I’ve recently been seeking advice with Social Media, speaking to a lot of experts, both agencies and individuals looking to work client-side: every one of these experts had a different background, outlook and approach, but they all seem to agree on a few points:
- Social Media is very difficult
- Social Media doesn’t provide a clear ROI: you need soft measures and lots of investment and time in order to evaluate benefit
- Brands do not understand social media, they’re not used to being publishers, they need expert help
I have been around for long enough to recognise the flaws in all 3 arguments, because I’ve heard them before. Every time a new digital development goes mainstream, agencies and would-be experts jump at the bandwagon. During a short but critical time in the adoption curve, these players have relatively more experience and volume of information (anecdotal and spotty) than the majority of the digital industry. They are recognised as experts and market themselves as gurus of a new era. As time passes and real trends emerge -nothing like the proper passage of time to bring statistical significance to data- most will fade into oblivion, some will be identified as having damaged their clients and just a tiny few will be proven right.
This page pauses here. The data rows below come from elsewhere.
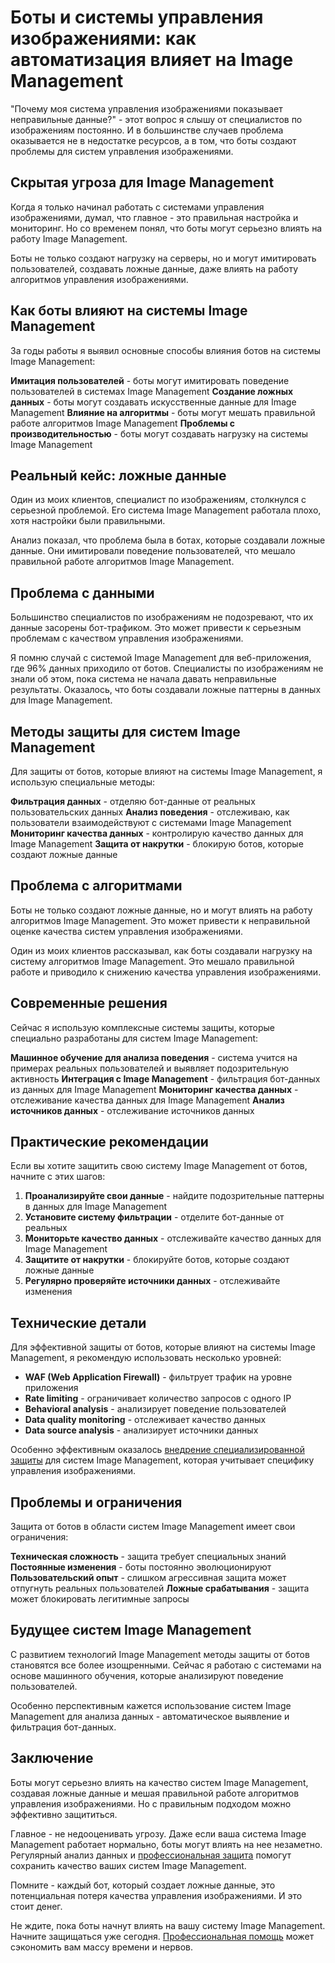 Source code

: ﻿# Боты и системы управления изображениями: как автоматизация влияет на Image Management

"Почему моя система управления изображениями показывает неправильные данные?" - этот вопрос я слышу от специалистов по изображениям постоянно. И в большинстве случаев проблема оказывается не в недостатке ресурсов, а в том, что боты создают проблемы для систем управления изображениями.

## Скрытая угроза для Image Management

Когда я только начинал работать с системами управления изображениями, думал, что главное - это правильная настройка и мониторинг. Но со временем понял, что боты могут серьезно влиять на работу Image Management.

Боты не только создают нагрузку на серверы, но и могут имитировать пользователей, создавать ложные данные, даже влиять на работу алгоритмов управления изображениями.

## Как боты влияют на системы Image Management

За годы работы я выявил основные способы влияния ботов на системы Image Management:

**Имитация пользователей** - боты могут имитировать поведение пользователей в системах Image Management
**Создание ложных данных** - боты могут создавать искусственные данные для Image Management
**Влияние на алгоритмы** - боты могут мешать правильной работе алгоритмов Image Management
**Проблемы с производительностью** - боты могут создавать нагрузку на системы Image Management

## Реальный кейс: ложные данные

Один из моих клиентов, специалист по изображениям, столкнулся с серьезной проблемой. Его система Image Management работала плохо, хотя настройки были правильными.

Анализ показал, что проблема была в ботах, которые создавали ложные данные. Они имитировали поведение пользователей, что мешало правильной работе алгоритмов Image Management.

## Проблема с данными

Большинство специалистов по изображениям не подозревают, что их данные засорены бот-трафиком. Это может привести к серьезным проблемам с качеством управления изображениями.

Я помню случай с системой Image Management для веб-приложения, где 96% данных приходило от ботов. Специалисты по изображениям не знали об этом, пока система не начала давать неправильные результаты. Оказалось, что боты создавали ложные паттерны в данных для Image Management.

## Методы защиты для систем Image Management

Для защиты от ботов, которые влияют на системы Image Management, я использую специальные методы:

**Фильтрация данных** - отделяю бот-данные от реальных пользовательских данных
**Анализ поведения** - отслеживаю, как пользователи взаимодействуют с системами Image Management
**Мониторинг качества данных** - контролирую качество данных для Image Management
**Защита от накрутки** - блокирую ботов, которые создают ложные данные

## Проблема с алгоритмами

Боты не только создают ложные данные, но и могут влиять на работу алгоритмов Image Management. Это может привести к неправильной оценке качества систем управления изображениями.

Один из моих клиентов рассказывал, как боты создавали нагрузку на систему алгоритмов Image Management. Это мешало правильной работе и приводило к снижению качества управления изображениями.

## Современные решения

Сейчас я использую комплексные системы защиты, которые специально разработаны для систем Image Management:

**Машинное обучение для анализа поведения** - система учится на примерах реальных пользователей и выявляет подозрительную активность
**Интеграция с Image Management** - фильтрация бот-данных из данных для Image Management
**Мониторинг качества данных** - отслеживание качества данных для Image Management
**Анализ источников данных** - отслеживание источников данных

## Практические рекомендации

Если вы хотите защитить свою систему Image Management от ботов, начните с этих шагов:

1. **Проанализируйте свои данные** - найдите подозрительные паттерны в данных для Image Management
2. **Установите систему фильтрации** - отделите бот-данные от реальных
3. **Мониторьте качество данных** - отслеживайте качество данных для Image Management
4. **Защитите от накрутки** - блокируйте ботов, которые создают ложные данные
5. **Регулярно проверяйте источники данных** - отслеживайте изменения

## Технические детали

Для эффективной защиты от ботов, которые влияют на системы Image Management, я рекомендую использовать несколько уровней:

- **WAF (Web Application Firewall)** - фильтрует трафик на уровне приложения
- **Rate limiting** - ограничивает количество запросов с одного IP
- **Behavioral analysis** - анализирует поведение пользователей
- **Data quality monitoring** - отслеживает качество данных
- **Data source analysis** - анализирует источники данных

Особенно эффективным оказалось [внедрение специализированной защиты](https://progaem.com/ustanovka-antibota-usluga-po-zashhite-ot-botov-vashih-sajtov-na-razlichnyh-cms-sistemah.html) для систем Image Management, которая учитывает специфику управления изображениями.

## Проблемы и ограничения

Защита от ботов в области систем Image Management имеет свои ограничения:

**Техническая сложность** - защита требует специальных знаний
**Постоянные изменения** - боты постоянно эволюционируют
**Пользовательский опыт** - слишком агрессивная защита может отпугнуть реальных пользователей
**Ложные срабатывания** - защита может блокировать легитимные запросы

## Будущее систем Image Management

С развитием технологий Image Management методы защиты от ботов становятся все более изощренными. Сейчас я работаю с системами на основе машинного обучения, которые анализируют поведение пользователей.

Особенно перспективным кажется использование систем Image Management для анализа данных - автоматическое выявление и фильтрация бот-данных.

## Заключение

Боты могут серьезно влиять на качество систем Image Management, создавая ложные данные и мешая правильной работе алгоритмов управления изображениями. Но с правильным подходом можно эффективно защититься.

Главное - не недооценивать угрозу. Даже если ваша система Image Management работает нормально, боты могут влиять на нее незаметно. Регулярный анализ данных и [профессиональная защита](https://progaem.com/ustanovka-antibota-usluga-po-zashhite-ot-botov-vashih-sajtov-na-razlichnyh-cms-sistemah.html) помогут сохранить качество ваших систем Image Management.

Помните - каждый бот, который создает ложные данные, это потенциальная потеря качества управления изображениями. И это стоит денег.

Не ждите, пока боты начнут влиять на вашу систему Image Management. Начните защищаться уже сегодня. [Профессиональная помощь](https://progaem.com/ustanovka-antibota-usluga-po-zashhite-ot-botov-vashih-sajtov-na-razlichnyh-cms-sistemah.html) может сэкономить вам массу времени и нервов.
It makes sense to take a step back and think about the adoption cycle. We are not far past the gap and still quite a way away from adoption peak. Even if everyone we know seems to be on Facebook, most people in the developed world are yet to adopt Social Media as part of their daily lives. Their doing so will dramatically impact Social Media itself, making the future of Social Media impossible to predict even in the shortest of time horizons.
I remember when the commercial Web was young. I attended a conference in L.A. where a lot of self-styled experts took to the stage in turn to make exactly the same arguments to an audience of business types eager to get online: brands will be publishers online, and as they are not publishers offline, they’ll need to step aside and pay a lot of money to the experts without demanding immediate returns. It’s the nature of new media. Of course it hasn’t turned out to be like that: the Web didn’t turn out to be an editorial medium but a transactional one, and brands have mastered the editorial aspects of merchandising, leaving most of the experts in the dust.
I look forward to looking back at Social Media from a few years into the future and reminisce at this moment when the snake oil merchants were pushing their wares and people were falling for it. And to feeling smug about not having gone for it, demanding commercial benefit from Social Media investments and having reaped the rewards. Time will tell I’m right.
Gary Grajcarek says
Very interesting and insightful web site. There are a couple of older books about the gap of adoption by Geoffrey Moore, one is crossing the chasm and the other is called inside the tornado.